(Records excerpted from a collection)
════

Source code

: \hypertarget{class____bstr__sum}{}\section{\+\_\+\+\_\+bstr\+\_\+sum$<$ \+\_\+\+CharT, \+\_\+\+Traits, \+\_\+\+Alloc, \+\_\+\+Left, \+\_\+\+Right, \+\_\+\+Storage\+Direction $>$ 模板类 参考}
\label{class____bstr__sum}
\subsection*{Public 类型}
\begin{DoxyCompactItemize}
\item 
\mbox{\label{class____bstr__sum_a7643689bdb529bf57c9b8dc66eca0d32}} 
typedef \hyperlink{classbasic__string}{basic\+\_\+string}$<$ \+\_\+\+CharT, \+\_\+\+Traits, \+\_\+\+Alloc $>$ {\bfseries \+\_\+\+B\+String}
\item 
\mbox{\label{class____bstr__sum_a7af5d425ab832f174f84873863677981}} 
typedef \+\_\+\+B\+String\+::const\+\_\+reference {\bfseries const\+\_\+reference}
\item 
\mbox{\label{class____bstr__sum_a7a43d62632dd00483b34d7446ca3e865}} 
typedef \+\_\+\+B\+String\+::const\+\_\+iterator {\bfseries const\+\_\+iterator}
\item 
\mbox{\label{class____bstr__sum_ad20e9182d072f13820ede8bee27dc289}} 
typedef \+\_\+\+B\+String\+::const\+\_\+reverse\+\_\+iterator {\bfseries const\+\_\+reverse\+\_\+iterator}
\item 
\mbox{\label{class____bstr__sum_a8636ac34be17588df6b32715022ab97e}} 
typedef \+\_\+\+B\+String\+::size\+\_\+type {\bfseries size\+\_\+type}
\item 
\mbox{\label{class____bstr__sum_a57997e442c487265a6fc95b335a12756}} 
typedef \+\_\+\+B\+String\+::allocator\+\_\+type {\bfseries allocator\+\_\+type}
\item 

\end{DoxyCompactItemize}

════

Where a line of the data above includes the string "iterator", pull it out.

typedef \+\_\+\+B\+String\+::const\+\_\+iterator {\bfseries const\+\_\+iterator}
typedef \+\_\+\+B\+String\+::const\+\_\+reverse\+\_\+iterator {\bfseries const\+\_\+reverse\+\_\+iterator}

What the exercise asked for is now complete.